═══ Source material

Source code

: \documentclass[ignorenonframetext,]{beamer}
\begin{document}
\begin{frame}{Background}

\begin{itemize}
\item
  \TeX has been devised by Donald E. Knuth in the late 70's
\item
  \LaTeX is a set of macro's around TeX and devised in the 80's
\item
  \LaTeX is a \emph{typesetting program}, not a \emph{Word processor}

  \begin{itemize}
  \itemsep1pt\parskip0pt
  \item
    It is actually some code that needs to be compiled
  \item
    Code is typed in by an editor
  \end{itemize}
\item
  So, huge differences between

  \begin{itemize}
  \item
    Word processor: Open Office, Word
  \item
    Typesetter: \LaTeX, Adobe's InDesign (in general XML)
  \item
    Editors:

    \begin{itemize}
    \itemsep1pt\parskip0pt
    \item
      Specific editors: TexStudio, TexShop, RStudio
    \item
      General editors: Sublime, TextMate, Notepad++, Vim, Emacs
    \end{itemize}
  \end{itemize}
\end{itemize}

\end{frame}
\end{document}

══════
═══ Source material

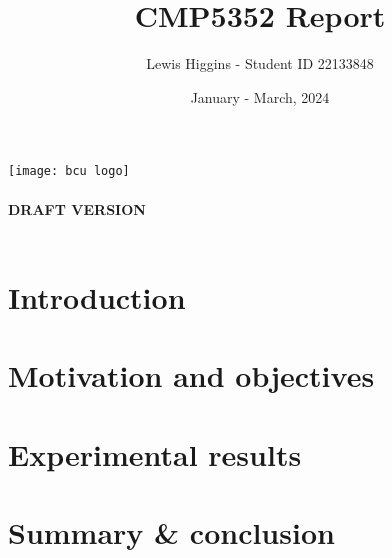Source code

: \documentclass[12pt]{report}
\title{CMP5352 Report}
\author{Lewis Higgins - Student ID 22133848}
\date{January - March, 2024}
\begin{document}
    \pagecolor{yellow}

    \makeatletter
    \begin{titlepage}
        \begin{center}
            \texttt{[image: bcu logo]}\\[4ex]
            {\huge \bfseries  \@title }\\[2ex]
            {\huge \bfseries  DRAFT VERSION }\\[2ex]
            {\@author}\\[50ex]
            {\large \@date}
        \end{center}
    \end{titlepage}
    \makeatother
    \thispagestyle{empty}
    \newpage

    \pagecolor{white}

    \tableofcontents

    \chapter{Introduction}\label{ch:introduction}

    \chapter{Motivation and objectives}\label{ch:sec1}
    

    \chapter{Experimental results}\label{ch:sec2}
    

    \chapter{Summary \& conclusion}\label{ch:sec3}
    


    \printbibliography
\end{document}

══════
═══ Source material

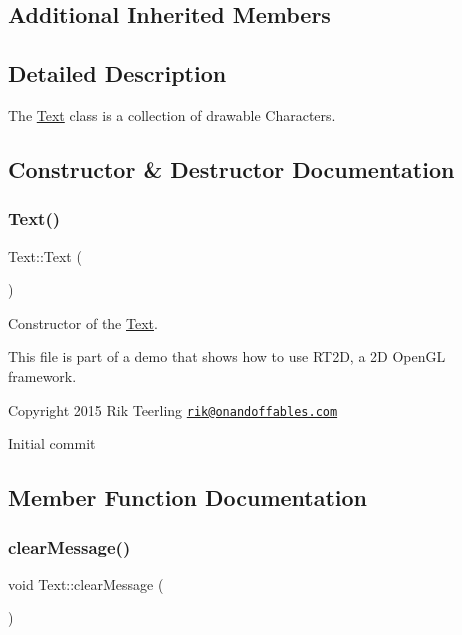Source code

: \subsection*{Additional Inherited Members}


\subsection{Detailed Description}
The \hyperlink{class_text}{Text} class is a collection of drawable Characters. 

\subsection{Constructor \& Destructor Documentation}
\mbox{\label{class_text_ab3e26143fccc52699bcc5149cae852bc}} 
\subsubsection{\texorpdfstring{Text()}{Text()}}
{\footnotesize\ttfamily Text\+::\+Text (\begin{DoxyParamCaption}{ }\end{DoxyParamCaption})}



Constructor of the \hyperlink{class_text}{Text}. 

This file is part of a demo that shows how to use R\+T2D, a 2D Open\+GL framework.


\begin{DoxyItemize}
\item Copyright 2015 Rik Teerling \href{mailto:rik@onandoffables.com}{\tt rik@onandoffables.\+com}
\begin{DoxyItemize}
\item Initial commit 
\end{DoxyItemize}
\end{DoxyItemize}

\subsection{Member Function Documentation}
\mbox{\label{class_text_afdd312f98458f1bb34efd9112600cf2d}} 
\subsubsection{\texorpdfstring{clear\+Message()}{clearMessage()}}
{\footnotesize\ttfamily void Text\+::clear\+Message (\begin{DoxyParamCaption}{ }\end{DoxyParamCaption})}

══════

▶ **Task prompt**
Read the records above. Show each line that has the string "author".

▶ **Solution for this problem**
\author{Lewis Higgins - Student ID 22133848}
            {\@author}\\[50ex]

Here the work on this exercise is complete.